- _Material shown_
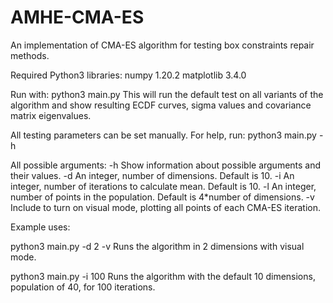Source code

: # AMHE-CMA-ES
An implementation of CMA-ES algorithm for testing box constraints repair methods.

Required Python3 libraries:
numpy 1.20.2
matplotlib 3.4.0

Run with:
python3 main.py
This will run the default test on all variants of the algorithm and show resulting ECDF curves, sigma values and covariance matrix eigenvalues.

All testing parameters can be set manually. For help, run:
python3 main.py -h

All possible arguments:
-h Show information about possible arguments and their values.
-d An integer, number of dimensions. Default is 10.
-i An integer, number of iterations to calculate mean. Default is 10.
-l An integer, number of points in the population. Default is 4*number of dimensions.
-v Include to turn on visual mode, plotting all points of each CMA-ES iteration.

Example uses:

python3 main.py -d 2 -v
Runs the algorithm in 2 dimensions with visual mode.

python3 main.py -i 100
Runs the algorithm with the default 10 dimensions, population of 40, for 100 iterations.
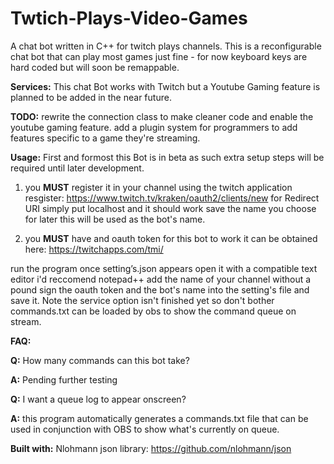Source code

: # Twtich-Plays-Video-Games
A chat bot written in C++ for twitch plays channels. 
This is a reconfigurable chat bot that can play most games just fine - for now keyboard keys are hard coded but will soon be remappable.

**Services:**
This chat Bot works with Twitch but a Youtube Gaming feature is planned to be added in the near future.

**TODO:**
rewrite the connection class to make cleaner code and enable the youtube gaming feature.
add a plugin system for programmers to add features specific to a game they're streaming.

**Usage:**
First and formost this Bot is in beta as such extra setup steps will be required until later development.

1. you **MUST** register it in your channel using the twitch application resgister: https://www.twitch.tv/kraken/oauth2/clients/new
for Redirect URI simply put localhost and it should work save the name you choose for later this will be used as the bot's name.

2. you **MUST** have and oauth token for this bot to work it can be obtained here: https://twitchapps.com/tmi/ 

run the program once setting’s.json appears open it with a compatible text editor i'd reccomend notepad++ 
add the name of your channel without a pound sign the oauth token and the bot's name into the 
setting's file and save it. Note  the service option isn't finished yet so don't bother commands.txt can be 
loaded by obs to show the command queue on stream. 

**FAQ:**

**Q:** How many commands can this bot take?

**A:** Pending further testing

**Q:** I want a queue log to appear onscreen?

**A:** this program automatically generates a commands.txt file that can be used in conjunction with OBS to show what's currently on queue. 


**Built with:**
 Nlohmann json library: https://github.com/nlohmann/json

- _Task_
Before you print the records, please set aside any pictures and keep everything else exact.

- _Reply to the task_
Source code

: # AMHE-CMA-ES
An implementation of CMA-ES algorithm for testing box constraints repair methods.

Required Python3 libraries:
numpy 1.20.2
matplotlib 3.4.0

Run with:
python3 main.py
This will run the default test on all variants of the algorithm and show resulting ECDF curves, sigma values and covariance matrix eigenvalues.

All testing parameters can be set manually. For help, run:
python3 main.py -h

All possible arguments:
-h Show information about possible arguments and their values.
-d An integer, number of dimensions. Default is 10.
-i An integer, number of iterations to calculate mean. Default is 10.
-l An integer, number of points in the population. Default is 4*number of dimensions.
-v Include to turn on visual mode, plotting all points of each CMA-ES iteration.

Example uses:

python3 main.py -d 2 -v
Runs the algorithm in 2 dimensions with visual mode.

python3 main.py -i 100
Runs the algorithm with the default 10 dimensions, population of 40, for 100 iterations.
Source code

: # Twtich-Plays-Video-Games
A chat bot written in C++ for twitch plays channels. 
This is a reconfigurable chat bot that can play most games just fine - for now keyboard keys are hard coded but will soon be remappable.

**Services:**
This chat Bot works with Twitch but a Youtube Gaming feature is planned to be added in the near future.

**TODO:**
rewrite the connection class to make cleaner code and enable the youtube gaming feature.
add a plugin system for programmers to add features specific to a game they're streaming.

**Usage:**
First and formost this Bot is in beta as such extra setup steps will be required until later development.

1. you **MUST** register it in your channel using the twitch application resgister: https://www.twitch.tv/kraken/oauth2/clients/new
for Redirect URI simply put localhost and it should work save the name you choose for later this will be used as the bot's name.

2. you **MUST** have and oauth token for this bot to work it can be obtained here: https://twitchapps.com/tmi/ 

run the program once setting’s.json appears open it with a compatible text editor i'd reccomend notepad++ 
add the name of your channel without a pound sign the oauth token and the bot's name into the 
setting's file and save it. Note  the service option isn't finished yet so don't bother commands.txt can be 
loaded by obs to show the command queue on stream. 

**FAQ:**

**Q:** How many commands can this bot take?

**A:** Pending further testing

**Q:** I want a queue log to appear onscreen?

**A:** this program automatically generates a commands.txt file that can be used in conjunction with OBS to show what's currently on queue. 


**Built with:**
 Nlohmann json library: https://github.com/nlohmann/json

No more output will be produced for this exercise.